2 de julho de 2010
Art in Time. Unknown Comic Book Adventures, 1940-1980. Dan Nadel, ed. (Abrams ComicArts).
O editor desta nova antologia, Dan Nadel, referindo-se à anterior experiência com Art Out of Time, explica que este volume não pretende ser um seu complemento ou continuação, mas antes um “companheiro”. Se em relação à outra publicação o propósito de Nadel era “ampliar a discussão sobre a história e possibilidades da banda desenhada [e...] aquilo que ficou de fora das várias histórias ‘oficiais’ da banda desenhada”, desta feita pretende focar o próprio meio em si, como veículo físico (atentando aos empregos da cor, da linha, etc), como plataforma de trabalho (focando histórias de autores mais conhecidos por outros títulos ou personagens, como no caso de John Stanley ou Bill Everett), e como domínio dos géneros (explorando exemplos profundamente enraizados neles). Ou seja, não se estará aqui a perscrutar a obscura história gigantesca da banda desenhada dos Estados Unidos à procura de pérolas que tenham ficado esquecidas pelo brilho ofuscante de outras referências, mas antes à procura de exemplos que, apesar de menos brilhantes, contêm em si um qualquer valor que Nadel compreende como digno da nossa atenção.

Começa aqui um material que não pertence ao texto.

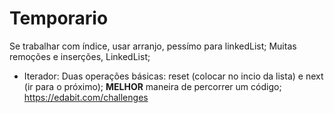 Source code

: # Temporario
Se trabalhar com índice, usar arranjo, pessímo para linkedList;
Muitas remoções e inserções, LinkedList;

- Iterador:
  Duas operações básicas: reset (colocar no incio da lista) e next (ir para o próximo);
  **MELHOR** maneira de percorrer um código;
  https://edabit.com/challenges
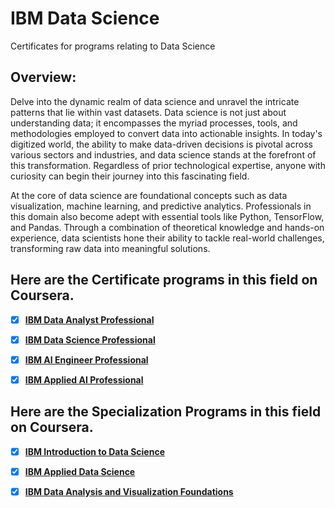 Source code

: # IBM Data Science
Certificates for programs relating to Data Science

## Overview:
Delve into the dynamic realm of data science and unravel the intricate patterns that lie within vast datasets. Data science is not just about understanding data; it encompasses the myriad processes, tools, and methodologies employed to convert data into actionable insights. In today's digitized world, the ability to make data-driven decisions is pivotal across various sectors and industries, and data science stands at the forefront of this transformation. Regardless of prior technological expertise, anyone with curiosity can begin their journey into this fascinating field.

At the core of data science are foundational concepts such as data visualization, machine learning, and predictive analytics. Professionals in this domain also become adept with essential tools like Python, TensorFlow, and Pandas. Through a combination of theoretical knowledge and hands-on experience, data scientists hone their ability to tackle real-world challenges, transforming raw data into meaningful solutions.

## Here are the Certificate programs in this field on Coursera.

- [x] [__IBM Data Analyst Professional__](https://github.com/James-E-Porter/IBM_Data_Science/blob/43dca40451f2824cbbbb22c11554052bf6e86c61/IBM_Data_Analyst_Professional/README.md)

- [x] [__IBM Data Science Professional__](https://github.com/James-E-Porter/IBM_Data_Science/blob/43dca40451f2824cbbbb22c11554052bf6e86c61/IBM_Data_Science_Professional/README.md)

- [x] [__IBM AI Engineer Professional__](https://github.com/James-E-Porter/IBM_Data_Science/tree/679a6325ba911fd3820c0061062010a393e05a76/IBM_AI_Engineer_Professional/README.md)

- [x] [__IBM Applied AI Professional__](https://github.com/James-E-Porter/IBM_Data_Science/blob/9b9dd4b4b14d5bd2aee5fb304d3caebcf3b72a89/IBM_Applied_AI_Professional/README.md)

      
## Here are the Specialization Programs in this field on Coursera.

- [x] [__IBM Introduction to Data Science__](https://github.com/James-E-Porter/IBM_Data_Science/blob/43dca40451f2824cbbbb22c11554052bf6e86c61/IBM_Intro_to_Data_Science/README.md)


- [x] [__IBM Applied Data Science__](https://github.com/James-E-Porter/IBM_Data_Science/blob/43dca40451f2824cbbbb22c11554052bf6e86c61/IBM_Applied_Data_Science/README.md)


- [x] [__IBM Data Analysis and Visualization Foundations__](https://github.com/James-E-https://github.com/James-E-Porter/IBM_Data_Science/blob/b229784661138e2d937e5fe301c66ee1529dbed3/IBM_Data_Analysis_Visualization_Foundations/readme.md)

Alguns destes autores e trabalhos têm expostas, de uma forma muito visível, na sua superfície, as razões pelas quais não pertencem àquela linha de obras recuperadas pela tradição, pela referência histórica, pela memória da banda desenhada. Ora pela fraca arte, ora pelas narrativas derivativas ou nem sempre bem geridas, e sobretudo pela sua natureza profundamente enraizada no seu tempo, de um modo que não as torna sobreviventes para além dessa circunstância – daí ser uma “art in time” –, há sempre um domínio qualquer de fraqueza que lançara estas obras no esquecimento. O que o editor nos pede, porém, é um esforço suplementar. Em cada um dos pequenos textos de introdução a cada autor ou história, Nadel apresenta uma meia-dúzia de linhas, algumas analíticas, que nos fornecem os instrumentos e as razões da escolha, de forma a que compreendamos esse gesto e nos apercebamos do que pode ser (ainda) recuperado. Apenas a título de exemplos, não se trata de uma reintegração intelectual, como sucede com a obra de Masereel, nem “fora”, como com a de Hank Fletcher (aliás, Nadel não se pauta por géneros únicos, como ocorre em algumas antologias de banda desenhada de segunda categoria, como Supermen! The First Wave of Comic Book Super Heroes; ele percorre-os a todos), ainda que sublinhe o factor ou o prisma da “aventura” comum a todo o material aqui reunido. Trata-se mesmo de enfrentar a história da banda desenhada norte-americana com tudo aquilo que ela tem de cultura popular inscrita no tempo e insustentável com o avanço permitido pelas sucessivas conquistas sociais. O racismo, o machismo, a apologia da violência estão aqui presentes, mas também a ingenuidade hippie, e a confusa amálgama das culturas e dos espiritualismos associados à geração de 1968-69 de São Francisco. Também um entendimento do típico anonimato ou mero trabalho da “indústria” é exposto, ao discutirem-se autores que ou são obscuros (por vezes em extremo, ainda que esta questão seja discutível, uma vez que existem artigos, fanzines e livros de história que mencionam estes autores – simplesmente não estão na “linha da frente”) ou que não assinavam os trabalhos ou cujas obras noutros locais eclipsavam outros. É um olhar sem desculpas sobre estas obras obscuras, mas o mesmo permite, talvez, uma pequena reinscrição, uma imagem ligeiramente diferente, talvez mais ancorada na realidade, do que uma atenção exclusivamente marcada pelos “Mestres”, a qual aliás leva a uma visão ahistórica e desequilibrada.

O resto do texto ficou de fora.